5. Don’t ever reveal your own issues. She’ll turn the conversation back to her and one-up you. Every time.
6. Don’t look at her like she’s crazy when she tells you she’s channeling emotions from her blow dryer. And definitely don’t mock her by asking the blow dryer about it’s childhood.
7. If your girlfriend decides she doesn’t like her outfit mid-date, it is your responsibility to buy her a new outfit before continuing the date.
8. When she says she wants to do something super crazy, like start a burlesque all-girl rock band, it’s best to say you support her, even if you don’t. Girls do this weird thing where they test you to make sure you’ll let them be free to do all the crazy crap they think up in their heads, and when they know you’ll let them, they don’t want to do it any more. Weird but true.
9. Never ever ask her if it’s that time of the month if she’s being mean. Even if you’re right, she will claw curse words into your back while you’re sleeping.
10. If you eat at a deli, make sure your food weighs more than hers or she’ll get mad at you for making her look like a pig.
11. Just pretend to scoop up and save that spider, don’t smash it in front of her. She’ll cry all night over the “little bitty spider” that she screamed at you to kill, kill, kill just moments before.
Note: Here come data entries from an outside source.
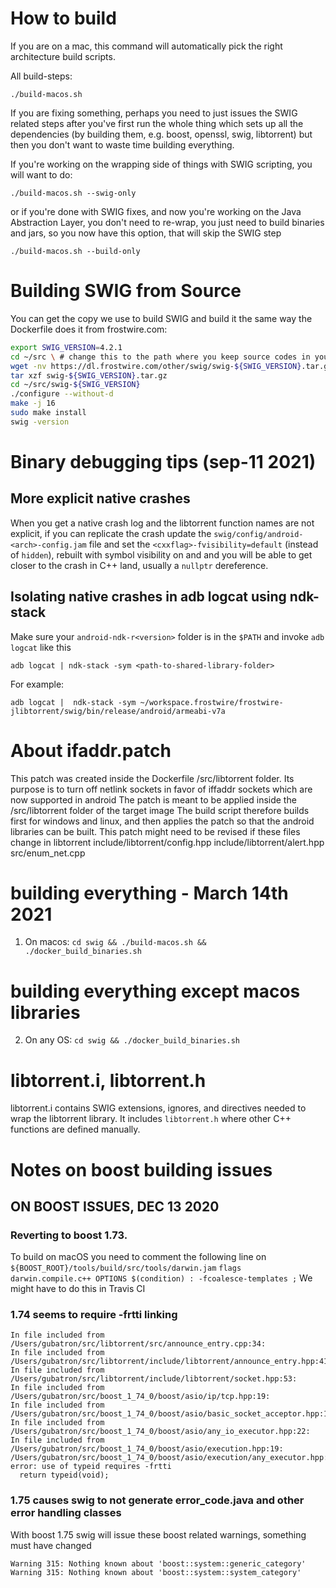 # How to build

If you are on a mac, this command will automatically pick the right architecture build scripts.

All build-steps:
```
./build-macos.sh 
```

If you are fixing something, perhaps you need to just issues the SWIG related steps after you've first run the whole thing which sets up all the dependencies (by building them, e.g. boost, openssl, swig, libtorrent) but then you don't want to waste time building everything.

If you're working on the wrapping side of things with SWIG scripting, you will want to do:

```
./build-macos.sh --swig-only
```

or if you're done with SWIG fixes, and now you're working on the Java Abstraction Layer, you don't need to re-wrap, you just need to build binaries and jars, so you now have this option, that will skip the SWIG step

```
./build-macos.sh --build-only
```


# Building SWIG from Source
You can get the copy we use to build SWIG and build it the same way the Dockerfile does it from frostwire.com:

```bash
export SWIG_VERSION=4.2.1
cd ~/src \ # change this to the path where you keep source codes in your system
wget -nv https://dl.frostwire.com/other/swig/swig-${SWIG_VERSION}.tar.gz
tar xzf swig-${SWIG_VERSION}.tar.gz
cd ~/src/swig-${SWIG_VERSION}
./configure --without-d
make -j 16
sudo make install
swig -version
```

# Binary debugging tips (sep-11 2021)

## More explicit native crashes
When you get a native crash log and the libtorrent function names are not explicit, if you can replicate the crash
update the `swig/config/android-<arch>-config.jam` file and set the `<cxxflag>-fvisibility=default` (instead of `hidden`),
rebuilt with symbol visibility on and and you will be able to get closer to the crash in C++ land, usually a `nullptr` dereference.

## Isolating native crashes in adb logcat using ndk-stack

Make sure your `android-ndk-r<version>` folder is in the `$PATH` and invoke `adb logcat` like this

`adb logcat | ndk-stack -sym <path-to-shared-library-folder>`

For example:

`adb logcat |  ndk-stack -sym ~/workspace.frostwire/frostwire-jlibtorrent/swig/bin/release/android/armeabi-v7a`

# About ifaddr.patch
This patch was created inside the Dockerfile /src/libtorrent folder.
Its purpose is to turn off netlink sockets in favor of iffaddr sockets which are now supported in android
The patch is meant to be applied inside the /src/libtorrent folder of the target image
The build script therefore builds first for windows and linux, and then applies the patch so that
the android libraries can be built. This patch might need to be revised if these files change in libtorrent
include/libtorrent/config.hpp
include/libtorrent/alert.hpp
src/enum_net.cpp

# building everything - March 14th 2021
1. On macos: `cd swig && ./build-macos.sh && ./docker_build_binaries.sh`

# building everything except macos libraries
2. On any OS: `cd swig && ./docker_build_binaries.sh`

# libtorrent.i, libtorrent.h

libtorrent.i contains SWIG extensions, ignores, and directives needed to wrap the libtorrent library.
It includes `libtorrent.h` where other C++ functions are defined manually.

# Notes on boost building issues

## ON BOOST ISSUES, DEC 13 2020

### Reverting to boost 1.73.
To build on macOS you need to comment the following line on `${BOOST_ROOT}/tools/build/src/tools/darwin.jam`
`flags darwin.compile.c++ OPTIONS $(condition) : -fcoalesce-templates ;`
We might have to do this in Travis CI

### 1.74 seems to require -frtti linking
```
In file included from /Users/gubatron/src/libtorrent/src/announce_entry.cpp:34:
In file included from /Users/gubatron/src/libtorrent/include/libtorrent/announce_entry.hpp:41:
In file included from /Users/gubatron/src/libtorrent/include/libtorrent/socket.hpp:53:
In file included from /Users/gubatron/src/boost_1_74_0/boost/asio/ip/tcp.hpp:19:
In file included from /Users/gubatron/src/boost_1_74_0/boost/asio/basic_socket_acceptor.hpp:19:
In file included from /Users/gubatron/src/boost_1_74_0/boost/asio/any_io_executor.hpp:22:
In file included from /Users/gubatron/src/boost_1_74_0/boost/asio/execution.hpp:19:
/Users/gubatron/src/boost_1_74_0/boost/asio/execution/any_executor.hpp:811:12: error: use of typeid requires -frtti
  return typeid(void);
```

### 1.75 causes swig to not generate error_code.java and other error handling classes

With boost 1.75 swig will issue these boost related warnings, something must have changed
```
Warning 315: Nothing known about 'boost::system::generic_category'
Warning 315: Nothing known about 'boost::system::system_category'
```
12. Don’t ever tell her that you don’t want her going to her pole dancing classes anymore. It will make her overreact and actually pole dance at a real strip club to spite you. And then she’ll find she likes it. And then you’re dating a stripper. Which, trust me, is not as cool as it sounds.
13. She more than likely has a ton of Facebook pictures that you don’t exactly want other dudes in the general public looking at: bikini pics, slutty Halloween pics, etc.
– Don’t ask her to delete them, she’ll get mad that you’re trying to “control her” and post MORE inappropriate slutty pics (to the delight of FB stalkers everywhere).
– Don’t hack into her account and delete them; she remembers every one of her 1,895 profile pics.
– The correct answer: hack into her account and set the security settings so no one else can see them but her. She won’t notice, and she only cares about seeing herself anyways.
14. Clear your internet history after reading this. If she sees that you read this, a psycho girl freak-out is in your future.
15. Last of all, don’t ever admit that blog post you wrote is about her
That’s it! Hope it helps you other guys out there when it comes to the dangerous and stupid idea of dating the ever-alluring psycho chick. God speed.